Celebrate - join the Figure Friday sessions to showcase your creation and receive feedback from the community.
artists: The artists’ names who performed the track. If there is more than one artist, they are separated by a ;
album_name: The album name in which the track appears
track_name: Name of the track
popularity: The popularity of a track is a value between 0 and 100, with 100 being the most popular. The popularity is calculated by algorithm and is based, in the most part, on the total number of plays the track has had and how recent those plays are. Generally speaking, songs that are being played a lot now will have a higher popularity than songs that were played a lot in the past. Duplicate tracks (e.g. the same track from a single and an album) are rated independently. Artist and album popularity is derived mathematically from track popularity.

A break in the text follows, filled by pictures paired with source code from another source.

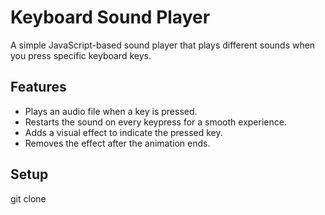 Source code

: # Keyboard Sound Player

A simple JavaScript-based sound player that plays different sounds when you press specific keyboard keys.

## Features

- Plays an audio file when a key is pressed.
- Restarts the sound on every keypress for a smooth experience.
- Adds a visual effect to indicate the pressed key.
- Removes the effect after the animation ends.

## Setup

git clone 

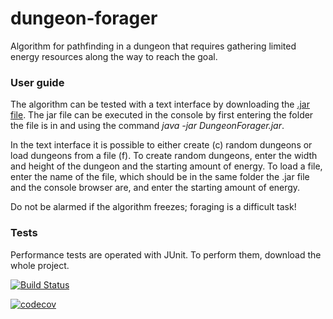 # dungeon-forager
Algorithm for pathfinding in a dungeon that requires gathering limited energy resources along the way to reach the goal.

### User guide

The algorithm can be tested with a text interface by downloading the [.jar file](DungeonForager.jar). The jar file can be executed in the console by first entering the folder the file is in and using the command *java -jar DungeonForager.jar*.

In the text interface it is possible to either create (c) random dungeons or load dungeons from a file (f). To create random dungeons, enter the width and height of the dungeon and the starting amount of energy. To load a file, enter the name of the file, which should be in the same folder the .jar file and the console browser are, and enter the starting amount of energy.

Do not be alarmed if the algorithm freezes; foraging is a difficult task!

### Tests

Performance tests are operated with JUnit. To perform them, download the whole project.


[![Build Status](https://travis-ci.org/Namirual/dungeon-forager.svg?branch=master)](https://travis-ci.org/Namirual/dungeon-forager)

[![codecov](https://codecov.io/gh/Namirual/dungeon-forager/branch/master/graph/badge.svg)](https://codecov.io/gh/Namirual/dungeon-forager)

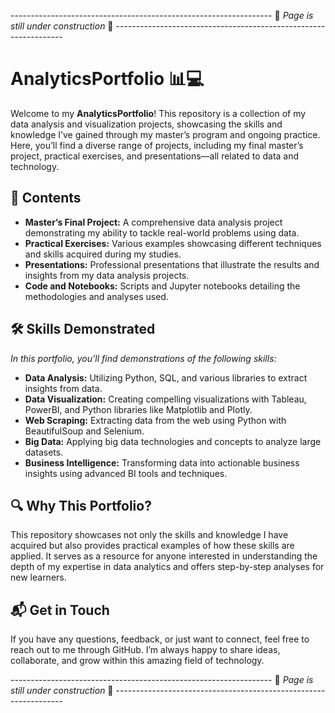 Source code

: ----------------------------------------------------------------- 🚧 *Page is still under construction* 🚧 -----------------------------------------------------------------

# AnalyticsPortfolio 📊💻
Welcome to my **AnalyticsPortfolio**! This repository is a collection of my data analysis and visualization projects, showcasing the skills and knowledge I’ve gained through my master’s program and ongoing practice. Here, you’ll find a diverse range of projects, including my final master’s project, practical exercises, and presentations—all related to data and technology.

## 📁 Contents
- **Master’s Final Project:** A comprehensive data analysis project demonstrating my ability to tackle real-world problems using data.
- **Practical Exercises:** Various examples showcasing different techniques and skills acquired during my studies.
- **Presentations:** Professional presentations that illustrate the results and insights from my data analysis projects.
- **Code and Notebooks:** Scripts and Jupyter notebooks detailing the methodologies and analyses used.

## 🛠 Skills Demonstrated
*In this portfolio, you’ll find demonstrations of the following skills:*
- **Data Analysis:** Utilizing Python, SQL, and various libraries to extract insights from data.
- **Data Visualization:** Creating compelling visualizations with Tableau, PowerBI, and Python libraries like Matplotlib and Plotly.
- **Web Scraping:** Extracting data from the web using Python with BeautifulSoup and Selenium.
- **Big Data:** Applying big data technologies and concepts to analyze large datasets.
- **Business Intelligence:** Transforming data into actionable business insights using advanced BI tools and techniques.

## 🔍 Why This Portfolio?
This repository showcases not only the skills and knowledge I have acquired but also provides practical examples of how these skills are applied. It serves as a resource for anyone interested in understanding the depth of my expertise in data analytics and offers step-by-step analyses for new learners.

## 📬 Get in Touch
If you have any questions, feedback, or just want to connect, feel free to reach out to me through GitHub. I’m always happy to share ideas, collaborate, and grow within this amazing field of technology.

----------------------------------------------------------------- 🚧 *Page is still under construction* 🚧 -----------------------------------------------------------------
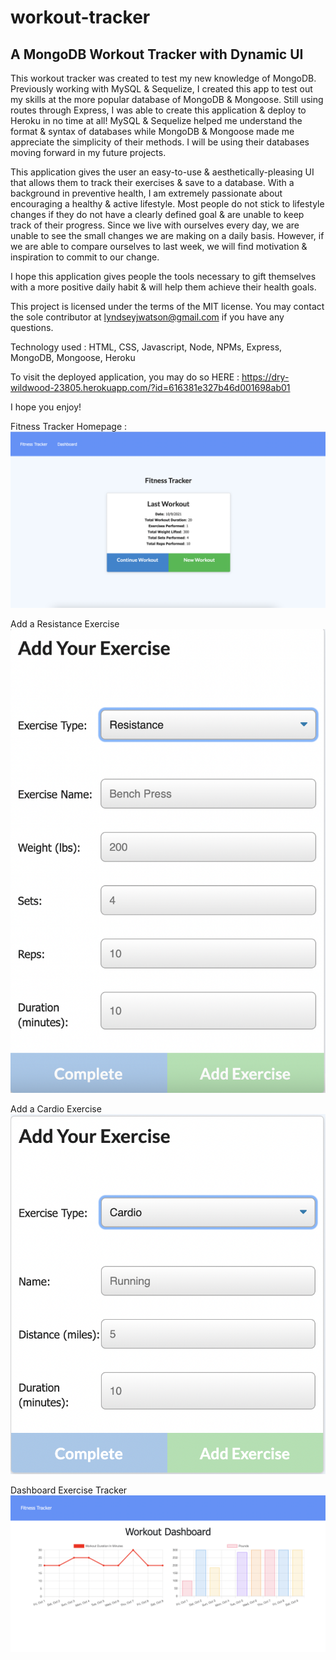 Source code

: # workout-tracker

## A MongoDB Workout Tracker with Dynamic UI

This workout tracker was created to test my new knowledge of MongoDB. Previously working with MySQL & Sequelize, I created this app to test out my skills at the more popular database of MongoDB & Mongoose. Still using routes through Express, I was able to create this application & deploy to Heroku in no time at all! MySQL & Sequelize helped me understand the format & syntax of databases while MongoDB & Mongoose made me appreciate the simplicity of their methods. I will be using their databases moving forward in my future projects.

This application gives the user an easy-to-use & aesthetically-pleasing UI that allows them to track their exercises & save to a database. With a background in preventive health, I am extremely passionate about encouraging a healthy & active lifestyle. Most people do not stick to lifestyle changes if they do not have a clearly defined goal & are unable to keep track of their progress. Since we live with ourselves every day, we are unable to see the small changes we are making on a daily basis. However, if we are able to compare ourselves to last week, we will find motivation & inspiration to commit to our change. 

I hope this application gives people the tools necessary to gift themselves with a more positive daily habit & will help them achieve their health goals. 

This project is licensed under the terms of the MIT license. You may contact the sole contributor at lyndseyjwatson@gmail.com if you have any questions.

Technology used : HTML, CSS, Javascript, Node, NPMs, Express, MongoDB, Mongoose, Heroku

To visit the deployed application, you may do so HERE : https://dry-wildwood-23805.herokuapp.com/?id=616381e327b46d001698ab01

I hope you enjoy!

Fitness Tracker Homepage :
![Homepage](./assets/homepage.png)

Add a Resistance Exercise
![Resistance Exercise](./assets/resistance-new-workout.png)

Add a Cardio Exercise
![Cardio Exercise](./assets/cardio-new-workout.png)

Dashboard Exercise Tracker
![Dashboard](./assets/dashboard-exercise-tracker.png) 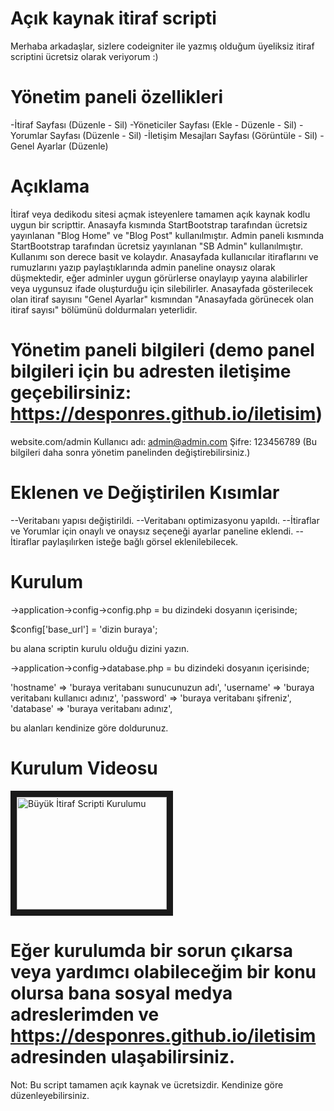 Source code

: # Açık kaynak itiraf scripti
Merhaba arkadaşlar, sizlere codeigniter ile yazmış olduğum üyeliksiz itiraf scriptini ücretsiz olarak veriyorum :)

# Yönetim paneli özellikleri
-İtiraf Sayfası (Düzenle - Sil)
-Yöneticiler Sayfası (Ekle - Düzenle - Sil)
-Yorumlar Sayfası (Düzenle - Sil)
-İletişim Mesajları Sayfası (Görüntüle - Sil)
-Genel Ayarlar (Düzenle)

# Açıklama
İtiraf veya dedikodu sitesi açmak isteyenlere tamamen açık kaynak kodlu uygun bir scripttir. Anasayfa kısmında StartBootstrap tarafından ücretsiz yayınlanan "Blog Home" ve "Blog Post" kullanılmıştır. Admin paneli kısmında StartBootstrap tarafından ücretsiz yayınlanan "SB Admin" kullanılmıştır. Kullanımı son derece basit ve kolaydır. Anasayfada kullanıcılar itiraflarını ve rumuzlarını yazıp paylaştıklarında admin paneline onaysız olarak düşmektedir, eğer adminler uygun görürlerse onaylayıp yayına alabilirler veya uygunsuz ifade oluşturduğu için silebilirler. Anasayfada gösterilecek olan itiraf sayısını "Genel Ayarlar" kısmından "Anasayfada görünecek olan itiraf sayısı" bölümünü doldurmaları yeterlidir.

# Yönetim paneli bilgileri (demo panel bilgileri için bu adresten iletişime geçebilirsiniz: https://desponres.github.io/iletisim)
website.com/admin
Kullanıcı adı: admin@admin.com
Şifre: 123456789
(Bu bilgileri daha sonra yönetim panelinden değiştirebilirsiniz.)

# Eklenen ve Değiştirilen Kısımlar #
--Veritabanı yapısı değiştirildi.
--Veritabanı optimizasyonu yapıldı.
--İtiraflar ve Yorumlar için onaylı ve onaysız seçeneği ayarlar paneline eklendi.
--İtiraflar paylaşılırken isteğe bağlı görsel eklenilebilecek.

# Kurulum
->application->config->config.php = bu dizindeki dosyanın içerisinde;

$config['base_url'] = 'dizin buraya';

bu alana scriptin kurulu olduğu dizini yazın.


->application->config->database.php = bu dizindeki dosyanın içerisinde;

  'hostname' => 'buraya veritabanı sunucunuzun adı',
	'username' => 'buraya veritabanı kullanıcı adınız',
	'password' => 'buraya veritabanı şifreniz',
	'database' => 'buraya veritabanı adınız',
  
  bu alanları kendinize göre doldurunuz.
  
  # Kurulum Videosu #
  <a href="http://www.youtube.com/watch?feature=player_embedded&v=vCHJIBJN6PY
" target="_blank"><img src="http://img.youtube.com/vi/vCHJIBJN6PY/0.jpg" 
alt="Büyük İtiraf Scripti Kurulumu" width="240" height="180" border="10" /></a>

  
  
  # Eğer kurulumda bir sorun çıkarsa veya yardımcı olabileceğim bir konu olursa bana sosyal medya adreslerimden ve https://desponres.github.io/iletisim adresinden ulaşabilirsiniz.
  
  Not: Bu script tamamen açık kaynak ve ücretsizdir. Kendinize göre düzenleyebilirsiniz.
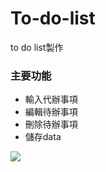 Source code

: # To-do-list
to do list製作

### 主要功能
* 輸入代辦事項
* 編輯待辦事項
* 刪除待辦事項
* 儲存data

![](https://github.com/HenryLuuu/To-do-list/blob/master/toDoList.gif?raw=true)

duration_ms: The track length in milliseconds
explicit: Whether or not the track has explicit lyrics (true = yes it does; false = no it does not OR unknown)
danceability: Danceability describes how suitable a track is for dancing based on a combination of musical elements including tempo, rhythm stability, beat strength, and overall regularity. A value of 0.0 is least danceable and 1.0 is most danceable
energy: Energy is a measure from 0.0 to 1.0 and represents a perceptual measure of intensity and activity. Typically, energetic tracks feel fast, loud, and noisy. For example, death metal has high energy, while a Bach prelude scores low on the scale
key: The key the track is in. Integers map to pitches using standard Pitch Class notation. E.g. 0 = C, 1 = C♯/D♭, 2 = D, and so on. If no key was detected, the value is -1
loudness: The overall loudness of a track in decibels (dB)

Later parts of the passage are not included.